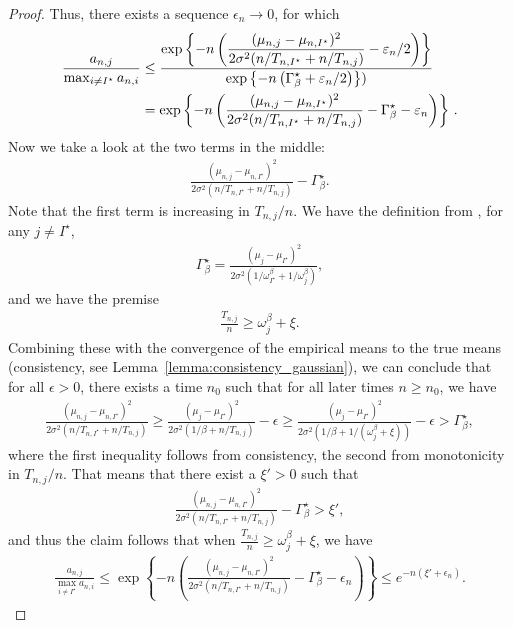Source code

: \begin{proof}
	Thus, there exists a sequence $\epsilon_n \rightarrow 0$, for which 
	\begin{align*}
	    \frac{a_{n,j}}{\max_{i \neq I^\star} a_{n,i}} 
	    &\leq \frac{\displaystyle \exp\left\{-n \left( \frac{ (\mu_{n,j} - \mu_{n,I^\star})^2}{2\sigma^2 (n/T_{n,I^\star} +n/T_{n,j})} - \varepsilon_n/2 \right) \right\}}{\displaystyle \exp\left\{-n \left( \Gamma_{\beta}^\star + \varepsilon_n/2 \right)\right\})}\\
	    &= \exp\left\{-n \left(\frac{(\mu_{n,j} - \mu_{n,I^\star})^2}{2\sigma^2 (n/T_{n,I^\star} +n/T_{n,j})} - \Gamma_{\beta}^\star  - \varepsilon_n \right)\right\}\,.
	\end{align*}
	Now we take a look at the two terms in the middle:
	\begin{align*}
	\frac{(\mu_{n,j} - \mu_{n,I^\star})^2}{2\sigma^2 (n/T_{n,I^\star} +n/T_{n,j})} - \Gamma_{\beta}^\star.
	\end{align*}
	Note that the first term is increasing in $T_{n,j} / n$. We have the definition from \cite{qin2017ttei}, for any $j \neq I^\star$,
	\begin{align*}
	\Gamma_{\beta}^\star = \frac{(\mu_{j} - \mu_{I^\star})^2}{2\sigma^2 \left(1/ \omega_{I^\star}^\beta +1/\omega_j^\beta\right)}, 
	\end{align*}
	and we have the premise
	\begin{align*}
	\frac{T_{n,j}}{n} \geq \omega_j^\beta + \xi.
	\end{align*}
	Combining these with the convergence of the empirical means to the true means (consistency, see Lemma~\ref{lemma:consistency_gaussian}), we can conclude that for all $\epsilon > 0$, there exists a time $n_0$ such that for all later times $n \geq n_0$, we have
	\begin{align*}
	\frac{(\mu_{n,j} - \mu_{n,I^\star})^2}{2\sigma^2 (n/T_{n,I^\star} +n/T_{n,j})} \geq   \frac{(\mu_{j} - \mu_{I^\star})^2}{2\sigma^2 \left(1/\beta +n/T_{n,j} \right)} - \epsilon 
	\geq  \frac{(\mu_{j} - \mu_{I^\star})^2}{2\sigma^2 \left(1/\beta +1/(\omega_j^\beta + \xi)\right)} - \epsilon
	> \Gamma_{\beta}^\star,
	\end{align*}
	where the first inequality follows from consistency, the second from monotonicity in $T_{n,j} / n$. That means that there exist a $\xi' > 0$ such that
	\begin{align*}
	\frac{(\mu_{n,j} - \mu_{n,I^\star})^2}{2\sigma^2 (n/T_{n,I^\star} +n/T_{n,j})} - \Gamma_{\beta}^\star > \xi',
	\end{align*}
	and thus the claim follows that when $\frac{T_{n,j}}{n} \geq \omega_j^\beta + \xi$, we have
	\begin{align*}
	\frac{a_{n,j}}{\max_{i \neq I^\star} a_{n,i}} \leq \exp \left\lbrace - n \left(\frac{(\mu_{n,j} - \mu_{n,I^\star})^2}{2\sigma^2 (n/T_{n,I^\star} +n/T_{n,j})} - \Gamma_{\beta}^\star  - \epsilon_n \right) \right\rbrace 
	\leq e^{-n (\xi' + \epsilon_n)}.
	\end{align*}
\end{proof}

○ ○ ○ ○

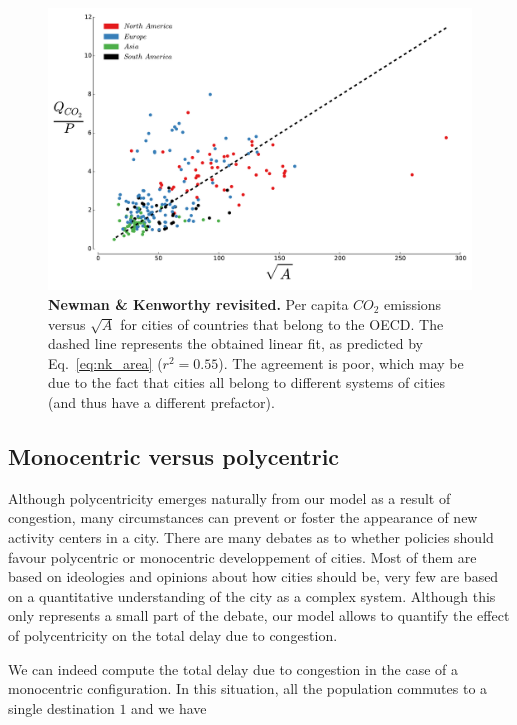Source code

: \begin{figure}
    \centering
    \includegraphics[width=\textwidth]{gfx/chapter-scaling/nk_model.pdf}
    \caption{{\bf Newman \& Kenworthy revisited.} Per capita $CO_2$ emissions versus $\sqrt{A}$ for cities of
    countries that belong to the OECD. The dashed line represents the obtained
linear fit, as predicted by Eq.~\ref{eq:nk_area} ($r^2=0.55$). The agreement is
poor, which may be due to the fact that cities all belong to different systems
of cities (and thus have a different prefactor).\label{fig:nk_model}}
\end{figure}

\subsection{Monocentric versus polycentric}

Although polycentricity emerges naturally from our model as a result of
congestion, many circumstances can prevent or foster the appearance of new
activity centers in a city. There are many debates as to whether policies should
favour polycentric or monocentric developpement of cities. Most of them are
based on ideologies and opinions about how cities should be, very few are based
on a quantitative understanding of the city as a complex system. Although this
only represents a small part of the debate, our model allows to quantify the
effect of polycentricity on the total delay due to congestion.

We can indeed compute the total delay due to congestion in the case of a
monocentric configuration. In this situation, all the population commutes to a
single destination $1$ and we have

○ ○ ○ ○

Problem description >>
The expected answer is only a number: the count of lines in this listing that contain the string "many".

Output >>
2